Embryon : une recherche impossible ?
D'abord interdite en France sauf dérogation, elle est autorisée en 2013 mais sous conditions. La recherche sur l'embryon humain est un sujet de bioéthique très sensible. Si cet été, l'Angleterre a ouvert un peu plus encore le champ des expérimentations sur l'embryon, la France conserve un cadre juridique important. Comment et qui est autorisé à mener ces recherches ? Explications.
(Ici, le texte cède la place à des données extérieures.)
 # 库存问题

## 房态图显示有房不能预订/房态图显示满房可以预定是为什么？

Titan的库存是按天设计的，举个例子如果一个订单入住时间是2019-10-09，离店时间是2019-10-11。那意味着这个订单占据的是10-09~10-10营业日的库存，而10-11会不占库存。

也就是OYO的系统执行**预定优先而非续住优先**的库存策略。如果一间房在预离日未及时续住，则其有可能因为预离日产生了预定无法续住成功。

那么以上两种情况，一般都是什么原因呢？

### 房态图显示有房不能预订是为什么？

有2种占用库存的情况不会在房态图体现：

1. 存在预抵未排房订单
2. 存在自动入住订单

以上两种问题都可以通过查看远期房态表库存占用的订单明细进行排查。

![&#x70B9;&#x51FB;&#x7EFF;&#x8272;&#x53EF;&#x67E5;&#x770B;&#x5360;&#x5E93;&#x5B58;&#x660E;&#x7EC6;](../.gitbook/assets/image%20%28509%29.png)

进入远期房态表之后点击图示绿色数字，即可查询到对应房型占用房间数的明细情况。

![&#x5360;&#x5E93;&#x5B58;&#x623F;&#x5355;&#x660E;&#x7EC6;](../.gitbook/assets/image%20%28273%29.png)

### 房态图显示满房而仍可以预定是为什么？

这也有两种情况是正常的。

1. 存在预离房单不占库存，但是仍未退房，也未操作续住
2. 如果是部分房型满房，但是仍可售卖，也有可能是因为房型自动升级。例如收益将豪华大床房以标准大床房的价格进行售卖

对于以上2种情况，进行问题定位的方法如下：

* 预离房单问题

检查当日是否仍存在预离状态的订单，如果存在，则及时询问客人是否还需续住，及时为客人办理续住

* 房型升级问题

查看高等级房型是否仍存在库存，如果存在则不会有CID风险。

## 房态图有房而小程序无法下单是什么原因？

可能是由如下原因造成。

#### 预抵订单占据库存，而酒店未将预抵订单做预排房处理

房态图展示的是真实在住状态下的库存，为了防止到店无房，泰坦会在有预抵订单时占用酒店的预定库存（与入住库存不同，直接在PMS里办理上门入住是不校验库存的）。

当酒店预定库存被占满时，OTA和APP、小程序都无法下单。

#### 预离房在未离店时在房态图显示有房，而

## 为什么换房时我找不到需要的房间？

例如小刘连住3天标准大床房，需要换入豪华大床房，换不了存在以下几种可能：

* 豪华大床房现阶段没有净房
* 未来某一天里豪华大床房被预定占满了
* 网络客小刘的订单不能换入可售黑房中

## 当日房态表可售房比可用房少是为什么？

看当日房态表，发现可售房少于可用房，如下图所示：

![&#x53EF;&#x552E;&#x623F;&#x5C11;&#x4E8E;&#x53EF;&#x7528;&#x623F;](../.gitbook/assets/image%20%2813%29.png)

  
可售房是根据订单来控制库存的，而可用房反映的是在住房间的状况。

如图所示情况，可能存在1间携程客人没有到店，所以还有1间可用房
En France, six équipes sont autorisées à mener des recherches sur l'embryon humain. L'une d'entre elles est notamment chargée d'évaluer des traitements sur l'embryon pour des maladies génétiques très rares : "La recherche sur l'embryon est indispensable pour espérer un jour pouvoir traiter les maladies génétiques, explique le Pr Julie Steffann, généticienne, car pour la plupart d'entre elles, quand les enfants naissent, ils sont déjà malades. L'idée, c'est donc d'espérer être très précoce dans le traitement pour traiter les cellules le plus tôt possible pour que l'embryon puis le fœtus se développe normalement".
Des procédures complexes
Les embryons sont composés de quelques cellules. Ils proviennent de couples qui ont terminé leur projet de procréation médicalement assistée et qui ont décidé d'en faire don à la science. Les recherches sur l'embryon sont soumises à un cadre très strict comme le confirme le Pr Steffann : "Faire de la recherche sur l'embryon est difficile car le matériel est précieux. En France, il faut remplir un dossier de demande d'autorisation à l'Agence de biomédecine (…) Le parcours est extrêmement lourd".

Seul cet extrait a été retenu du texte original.